• _Brief_: Output all of the records again, exactly as written.

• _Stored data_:
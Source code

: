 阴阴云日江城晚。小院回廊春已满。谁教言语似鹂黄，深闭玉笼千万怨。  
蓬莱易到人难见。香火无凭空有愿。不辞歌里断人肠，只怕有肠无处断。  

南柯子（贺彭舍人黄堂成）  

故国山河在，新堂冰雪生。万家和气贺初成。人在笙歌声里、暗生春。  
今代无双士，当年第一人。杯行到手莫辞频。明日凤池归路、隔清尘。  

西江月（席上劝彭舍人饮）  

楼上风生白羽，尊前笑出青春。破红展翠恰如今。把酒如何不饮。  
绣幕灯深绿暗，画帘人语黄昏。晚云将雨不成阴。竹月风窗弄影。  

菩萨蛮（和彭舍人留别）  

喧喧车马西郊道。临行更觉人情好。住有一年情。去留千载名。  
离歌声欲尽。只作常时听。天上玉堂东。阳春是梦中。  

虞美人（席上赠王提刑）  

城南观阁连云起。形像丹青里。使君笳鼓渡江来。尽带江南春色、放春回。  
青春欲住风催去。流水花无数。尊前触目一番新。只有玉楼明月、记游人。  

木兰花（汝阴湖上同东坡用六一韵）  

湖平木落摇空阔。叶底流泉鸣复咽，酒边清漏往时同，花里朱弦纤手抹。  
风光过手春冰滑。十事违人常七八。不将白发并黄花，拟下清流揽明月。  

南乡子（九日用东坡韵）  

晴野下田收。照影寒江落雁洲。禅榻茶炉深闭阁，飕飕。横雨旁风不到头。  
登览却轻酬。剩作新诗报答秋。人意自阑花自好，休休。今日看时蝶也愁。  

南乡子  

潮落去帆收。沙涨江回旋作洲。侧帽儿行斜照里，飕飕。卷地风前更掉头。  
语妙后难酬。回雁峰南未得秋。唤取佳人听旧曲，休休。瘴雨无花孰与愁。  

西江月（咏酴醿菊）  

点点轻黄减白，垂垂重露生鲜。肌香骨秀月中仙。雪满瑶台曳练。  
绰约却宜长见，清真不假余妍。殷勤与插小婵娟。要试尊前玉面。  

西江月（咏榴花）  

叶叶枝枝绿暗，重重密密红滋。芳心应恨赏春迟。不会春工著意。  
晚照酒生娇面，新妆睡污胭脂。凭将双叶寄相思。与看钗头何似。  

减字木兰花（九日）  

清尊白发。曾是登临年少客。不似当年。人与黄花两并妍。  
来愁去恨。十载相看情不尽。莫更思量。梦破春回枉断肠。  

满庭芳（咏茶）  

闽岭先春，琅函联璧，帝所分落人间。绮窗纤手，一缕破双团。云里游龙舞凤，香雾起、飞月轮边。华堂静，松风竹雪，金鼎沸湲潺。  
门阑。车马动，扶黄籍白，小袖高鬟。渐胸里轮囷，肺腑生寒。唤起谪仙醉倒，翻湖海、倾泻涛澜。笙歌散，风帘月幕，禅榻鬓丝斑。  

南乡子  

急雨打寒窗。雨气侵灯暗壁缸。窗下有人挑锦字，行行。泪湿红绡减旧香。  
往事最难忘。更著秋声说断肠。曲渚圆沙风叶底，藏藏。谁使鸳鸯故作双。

• _Written answer_:
Source code

: 阴阴云日江城晚。小院回廊春已满。谁教言语似鹂黄，深闭玉笼千万怨。  
蓬莱易到人难见。香火无凭空有愿。不辞歌里断人肠，只怕有肠无处断。  

南柯子（贺彭舍人黄堂成）  

故国山河在，新堂冰雪生。万家和气贺初成。人在笙歌声里、暗生春。  
今代无双士，当年第一人。杯行到手莫辞频。明日凤池归路、隔清尘。  

西江月（席上劝彭舍人饮）  

楼上风生白羽，尊前笑出青春。破红展翠恰如今。把酒如何不饮。  
绣幕灯深绿暗，画帘人语黄昏。晚云将雨不成阴。竹月风窗弄影。  

菩萨蛮（和彭舍人留别）  

喧喧车马西郊道。临行更觉人情好。住有一年情。去留千载名。  
离歌声欲尽。只作常时听。天上玉堂东。阳春是梦中。  

虞美人（席上赠王提刑）  

城南观阁连云起。形像丹青里。使君笳鼓渡江来。尽带江南春色、放春回。  
青春欲住风催去。流水花无数。尊前触目一番新。只有玉楼明月、记游人。  

木兰花（汝阴湖上同东坡用六一韵）  

湖平木落摇空阔。叶底流泉鸣复咽，酒边清漏往时同，花里朱弦纤手抹。  
风光过手春冰滑。十事违人常七八。不将白发并黄花，拟下清流揽明月。  

南乡子（九日用东坡韵）  

晴野下田收。照影寒江落雁洲。禅榻茶炉深闭阁，飕飕。横雨旁风不到头。  
登览却轻酬。剩作新诗报答秋。人意自阑花自好，休休。今日看时蝶也愁。  

南乡子  

潮落去帆收。沙涨江回旋作洲。侧帽儿行斜照里，飕飕。卷地风前更掉头。  
语妙后难酬。回雁峰南未得秋。唤取佳人听旧曲，休休。瘴雨无花孰与愁。  

西江月（咏酴醿菊）  

点点轻黄减白，垂垂重露生鲜。肌香骨秀月中仙。雪满瑶台曳练。  
绰约却宜长见，清真不假余妍。殷勤与插小婵娟。要试尊前玉面。  

西江月（咏榴花）  

叶叶枝枝绿暗，重重密密红滋。芳心应恨赏春迟。不会春工著意。  
晚照酒生娇面，新妆睡污胭脂。凭将双叶寄相思。与看钗头何似。  

减字木兰花（九日）  

清尊白发。曾是登临年少客。不似当年。人与黄花两并妍。  
来愁去恨。十载相看情不尽。莫更思量。梦破春回枉断肠。  

满庭芳（咏茶）  

闽岭先春，琅函联璧，帝所分落人间。绮窗纤手，一缕破双团。云里游龙舞凤，香雾起、飞月轮边。华堂静，松风竹雪，金鼎沸湲潺。  
门阑。车马动，扶黄籍白，小袖高鬟。渐胸里轮囷，肺腑生寒。唤起谪仙醉倒，翻湖海、倾泻涛澜。笙歌散，风帘月幕，禅榻鬓丝斑。  

南乡子  

急雨打寒窗。雨气侵灯暗壁缸。窗下有人挑锦字，行行。泪湿红绡减旧香。  
往事最难忘。更著秋声说断肠。曲渚圆沙风叶底，藏藏。谁使鸳鸯故作双。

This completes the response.